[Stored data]
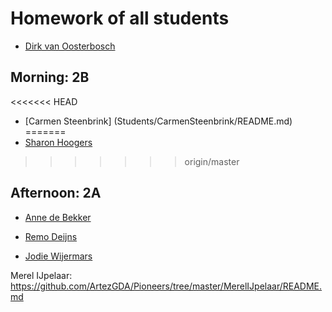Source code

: # Homework of all students

- [Dirk van Oosterbosch](Students/Dirk/README.md)

## Morning: 2B

<<<<<<< HEAD
- [Carmen Steenbrink] (Students/CarmenSteenbrink/README.md)
=======
- [Sharon Hoogers](Students/SharonHoogers/README.md)
>>>>>>> origin/master

## Afternoon: 2A

- [Anne de Bekker](Students/annedebekker/README.md)

- [Remo Deijns](Students/RemoDeijns/README.md)

- [Jodie Wijermars](Students/Jodie/README.md)

Merel IJpelaar: https://github.com/ArtezGDA/Pioneers/tree/master/MerelIJpelaar/README.md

### ACTIVITY
Every line above that holds the string "master" should be copied out.

### ANSWER TO THE EXERCISE
>>>>>>> origin/master
Merel IJpelaar: https://github.com/ArtezGDA/Pioneers/tree/master/MerelIJpelaar/README.md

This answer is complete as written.